### GIVEN DATA
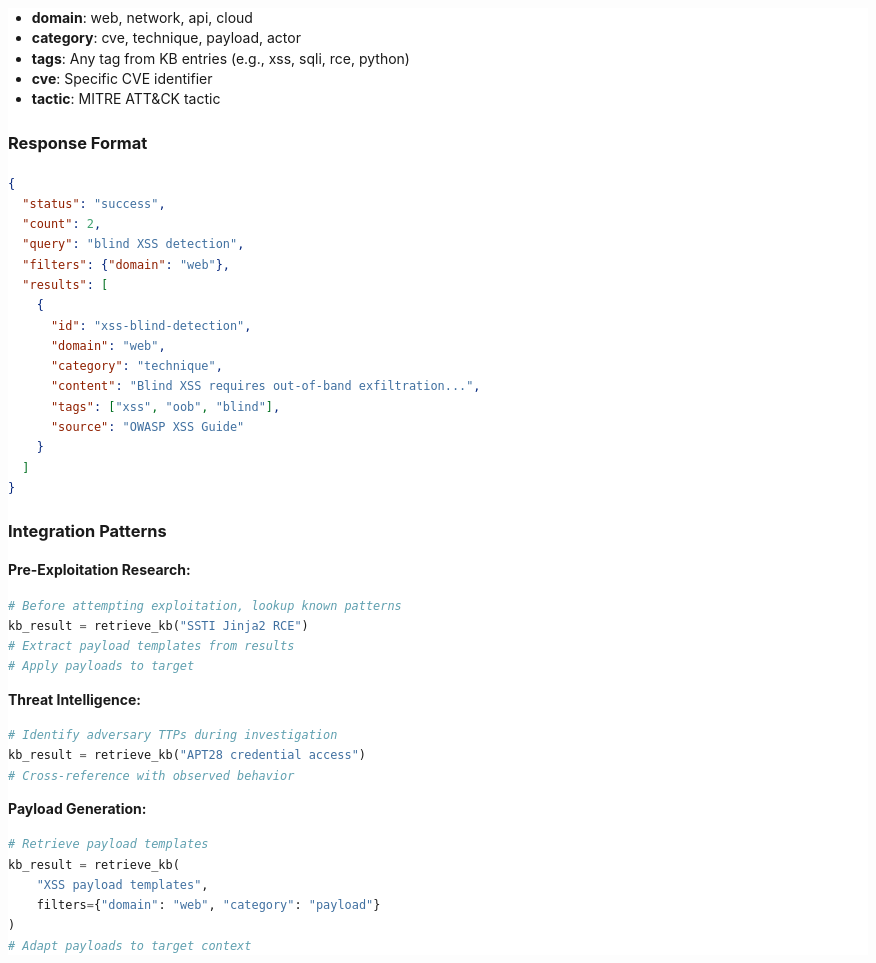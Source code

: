 - **domain**: web, network, api, cloud
- **category**: cve, technique, payload, actor
- **tags**: Any tag from KB entries (e.g., xss, sqli, rce, python)
- **cve**: Specific CVE identifier
- **tactic**: MITRE ATT&CK tactic

### Response Format

```json
{
  "status": "success",
  "count": 2,
  "query": "blind XSS detection",
  "filters": {"domain": "web"},
  "results": [
    {
      "id": "xss-blind-detection",
      "domain": "web",
      "category": "technique",
      "content": "Blind XSS requires out-of-band exfiltration...",
      "tags": ["xss", "oob", "blind"],
      "source": "OWASP XSS Guide"
    }
  ]
}
```

### Integration Patterns

**Pre-Exploitation Research:**
```python
# Before attempting exploitation, lookup known patterns
kb_result = retrieve_kb("SSTI Jinja2 RCE")
# Extract payload templates from results
# Apply payloads to target
```

**Threat Intelligence:**
```python
# Identify adversary TTPs during investigation
kb_result = retrieve_kb("APT28 credential access")
# Cross-reference with observed behavior
```

**Payload Generation:**
```python
# Retrieve payload templates
kb_result = retrieve_kb(
    "XSS payload templates",
    filters={"domain": "web", "category": "payload"}
)
# Adapt payloads to target context
```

### WORK ORDER
How many lines of the data contain "technique"? Work it out and give only the number.

### SOLUTION TO THIS PROBLEM
2